My next stop was the #DignitynotDetention -- Close the Camps March at Madison Square Park. Initially, I was very disappointed to see that there were more people in line for Shake Shack across the park than there were showing up to protest. But once things got going, the numbers picked up a bit and I found this somewhat heartening as we marched out of the park and all the way to the Westside Highway.



There, marchers completely blocked the West Side Highway. Some media reports I've seen say the highway was only partially blocked. But since no cars were abled to move in either direction, it looked completely blocked to me.

Marchers protesting the concentration camps along our southern border blocking the West Side Highway

As this was happening disability activist Nadina LaSpina jetted out into roadway only to be stopped by police. At that point they didn't try to arrest her, just get her back onto the sidewalk and they succeeded in doing that. But she was not to be stopped. She rode her wheelchair through the crowd to the front where she joined the marchers blocking the highway, about 100 of whom were later arrested.


Now here's where the situation gets a little odd. According to a post on her Facebook page LaSpina joined the protesters who were being arrested for sitting down on the highway but because she was in a wheelchair they wouldn't detain her.


"Once again, though, they couldn't take me to jail, because the paddy wagons are not accessible. They didn't want to bother calling Access-A-Ride, as they have done at times. They processed me on the sidewalk, gave me a pink slip and a date to appear in court," she explains in post.


So is this a cause to fight for? Fully accessible paddy wagons? It seems like an odd cause but don't people with disabilies have as much right to be detained at protests as anyone else? It was after all a symbolic action and the symbolism is denied somewhat when all you get is a summons, rather than being detained like your abled peers.

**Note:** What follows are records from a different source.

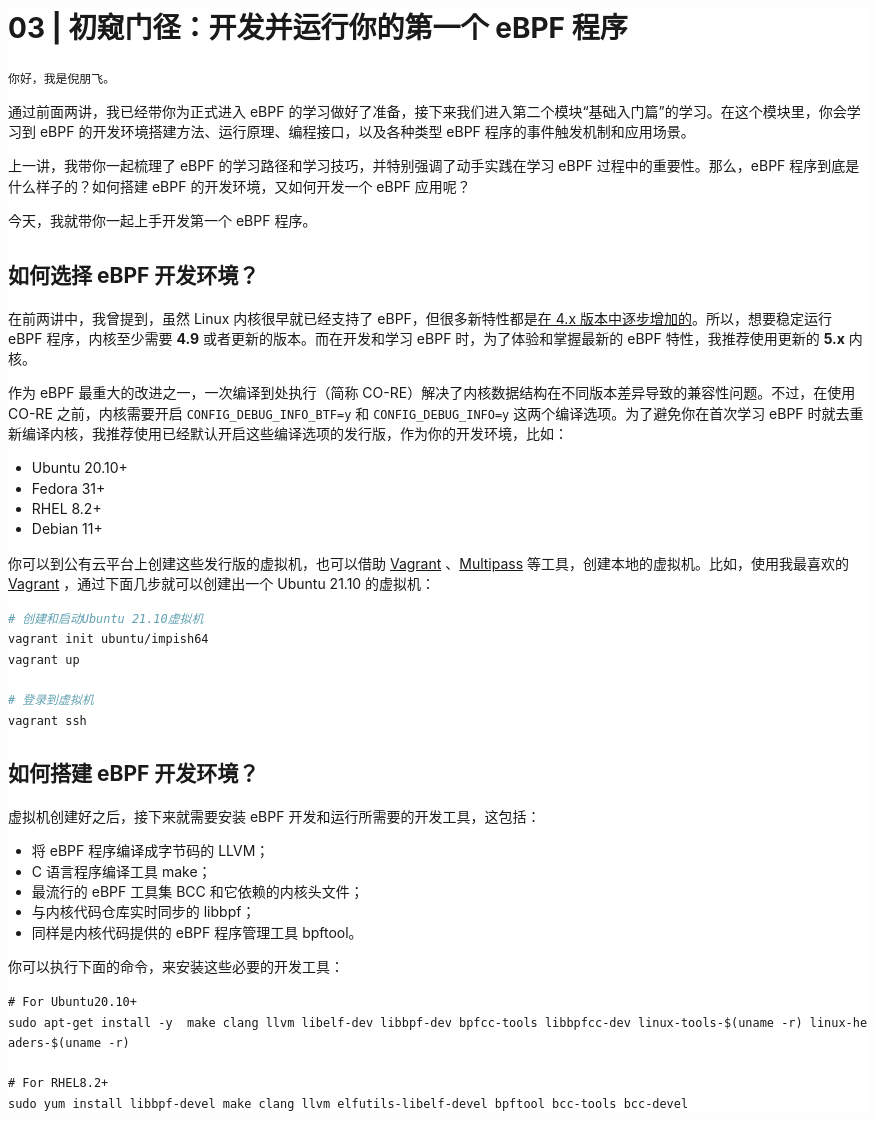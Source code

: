 # 03 | 初窥门径：开发并运行你的第一个 eBPF 程序

    你好，我是倪朋飞。

通过前面两讲，我已经带你为正式进入 eBPF 的学习做好了准备，接下来我们进入第二个模块“基础入门篇”的学习。在这个模块里，你会学习到 eBPF 的开发环境搭建方法、运行原理、编程接口，以及各种类型 eBPF 程序的事件触发机制和应用场景。

上一讲，我带你一起梳理了 eBPF 的学习路径和学习技巧，并特别强调了动手实践在学习 eBPF 过程中的重要性。那么，eBPF 程序到底是什么样子的？如何搭建 eBPF 的开发环境，又如何开发一个 eBPF 应用呢？

今天，我就带你一起上手开发第一个 eBPF 程序。

## 如何选择 eBPF 开发环境？

在前两讲中，我曾提到，虽然 Linux 内核很早就已经支持了 eBPF，但很多新特性都是[在 4.x 版本中逐步增加的](https://github.com/iovisor/bcc/blob/master/docs/kernel-versions.md#main-features)。所以，想要稳定运行 eBPF 程序，内核至少需要 **4.9** 或者更新的版本。而在开发和学习 eBPF 时，为了体验和掌握最新的 eBPF 特性，我推荐使用更新的 **5.x** 内核。

作为 eBPF 最重大的改进之一，一次编译到处执行（简称 CO-RE）解决了内核数据结构在不同版本差异导致的兼容性问题。不过，在使用 CO-RE 之前，内核需要开启 `CONFIG_DEBUG_INFO_BTF=y` 和 `CONFIG_DEBUG_INFO=y` 这两个编译选项。为了避免你在首次学习 eBPF 时就去重新编译内核，我推荐使用已经默认开启这些编译选项的发行版，作为你的开发环境，比如：

*   Ubuntu 20.10+
*   Fedora 31+
*   RHEL 8.2+
*   Debian 11+

你可以到公有云平台上创建这些发行版的虚拟机，也可以借助 [Vagrant](https://www.vagrantup.com) 、[Multipass](https://multipass.run) 等工具，创建本地的虚拟机。比如，使用我最喜欢的 [Vagrant](https://www.vagrantup.com/downloads) ，通过下面几步就可以创建出一个 Ubuntu 21.10 的虚拟机：

```bash
# 创建和启动Ubuntu 21.10虚拟机
vagrant init ubuntu/impish64
vagrant up

# 登录到虚拟机
vagrant ssh

```

## 如何搭建 eBPF 开发环境？

虚拟机创建好之后，接下来就需要安装 eBPF 开发和运行所需要的开发工具，这包括：

*   将 eBPF 程序编译成字节码的 LLVM；
*   C 语言程序编译工具 make；
*   最流行的 eBPF 工具集 BCC 和它依赖的内核头文件；
*   与内核代码仓库实时同步的 libbpf；
*   同样是内核代码提供的 eBPF 程序管理工具 bpftool。

你可以执行下面的命令，来安装这些必要的开发工具：

```shell
# For Ubuntu20.10+
sudo apt-get install -y  make clang llvm libelf-dev libbpf-dev bpfcc-tools libbpfcc-dev linux-tools-$(uname -r) linux-headers-$(uname -r)

# For RHEL8.2+
sudo yum install libbpf-devel make clang llvm elfutils-libelf-devel bpftool bcc-tools bcc-devel

```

I read a post on The New Yorker website the other day by Bill McKibben where he wonders while detained in an upstate police station whether there is any point in getting arrested to protest the camps and I understand his ambivalence. I was also ambivalent and chose not to get arrested, despite my rage that lately most people's activism seems confined to venting on social media and not getting out and doing something. But I was beaten up by the police when I was 13-years-old and I do not take police detention lightly. So much can go wrong and if you doubt that please take a look at the excellent, albeit hard-to-watch, Netflix series "When They See Us." Still, I fully support such actions and I'm very proud that LaSpina and the other protesters who had no such qualms.


Now if you're wondering what all this has to do with disability rights other than Nadina LaSpina having been there and getting only a desk appearance ticket for her troubles, I'll leave you with the words she uses to end her Facebook post:


"Last month, in my speech at the Disability Pride March and Festival, I called our pride "the pride of the oppressed." I said "No walls keeping people out or keeping people in! No locking up people in nursing homes or in detention centers!" Today I wanted to act on those words, show how strongly I believe that we're in the same struggle."